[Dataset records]
<<<<
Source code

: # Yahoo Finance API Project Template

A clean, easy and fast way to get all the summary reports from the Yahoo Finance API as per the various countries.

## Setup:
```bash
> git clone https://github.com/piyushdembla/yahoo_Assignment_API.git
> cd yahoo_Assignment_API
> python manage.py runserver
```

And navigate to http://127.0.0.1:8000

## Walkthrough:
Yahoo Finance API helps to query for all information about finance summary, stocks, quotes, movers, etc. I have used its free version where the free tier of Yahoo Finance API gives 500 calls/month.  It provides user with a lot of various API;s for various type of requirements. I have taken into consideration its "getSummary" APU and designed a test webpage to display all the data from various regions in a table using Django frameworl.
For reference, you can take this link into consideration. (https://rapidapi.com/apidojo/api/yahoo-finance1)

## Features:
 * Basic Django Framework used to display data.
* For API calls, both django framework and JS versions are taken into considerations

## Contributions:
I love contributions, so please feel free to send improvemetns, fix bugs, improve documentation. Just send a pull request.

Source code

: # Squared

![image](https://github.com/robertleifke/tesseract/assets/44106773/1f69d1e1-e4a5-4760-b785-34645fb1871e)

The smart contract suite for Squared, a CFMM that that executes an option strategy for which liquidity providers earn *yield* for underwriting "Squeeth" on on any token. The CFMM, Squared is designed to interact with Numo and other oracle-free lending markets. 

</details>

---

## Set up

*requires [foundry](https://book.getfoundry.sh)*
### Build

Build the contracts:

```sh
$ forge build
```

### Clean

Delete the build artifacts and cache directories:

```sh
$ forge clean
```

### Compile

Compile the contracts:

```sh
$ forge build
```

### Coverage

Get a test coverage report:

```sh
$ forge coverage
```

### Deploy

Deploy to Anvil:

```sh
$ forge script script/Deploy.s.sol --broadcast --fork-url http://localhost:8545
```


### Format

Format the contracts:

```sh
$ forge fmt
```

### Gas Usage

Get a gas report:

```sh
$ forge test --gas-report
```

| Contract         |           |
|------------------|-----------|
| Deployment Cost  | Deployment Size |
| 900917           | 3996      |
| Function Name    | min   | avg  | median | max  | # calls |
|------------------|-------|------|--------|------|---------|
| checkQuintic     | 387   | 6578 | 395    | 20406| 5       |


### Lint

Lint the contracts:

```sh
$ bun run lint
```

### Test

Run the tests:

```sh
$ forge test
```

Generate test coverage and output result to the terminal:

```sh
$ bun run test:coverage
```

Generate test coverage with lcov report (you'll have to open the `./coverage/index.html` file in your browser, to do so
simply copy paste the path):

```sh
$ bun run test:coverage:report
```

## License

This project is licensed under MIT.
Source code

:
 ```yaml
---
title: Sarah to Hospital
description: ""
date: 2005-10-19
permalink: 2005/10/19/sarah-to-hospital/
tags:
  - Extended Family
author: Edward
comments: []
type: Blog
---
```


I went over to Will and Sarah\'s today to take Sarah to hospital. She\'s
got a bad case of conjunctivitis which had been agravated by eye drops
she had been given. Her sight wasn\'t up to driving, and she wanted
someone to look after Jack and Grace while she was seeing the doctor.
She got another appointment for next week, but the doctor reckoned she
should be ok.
>>>>
* [PROBLEM DETAILS] If the word "Squared" appears in a line above, copy that line.

* [ANSWER SECTION]
: # Squared
The smart contract suite for Squared, a CFMM that that executes an option strategy for which liquidity providers earn *yield* for underwriting "Squeeth" on on any token. The CFMM, Squared is designed to interact with Numo and other oracle-free lending markets. 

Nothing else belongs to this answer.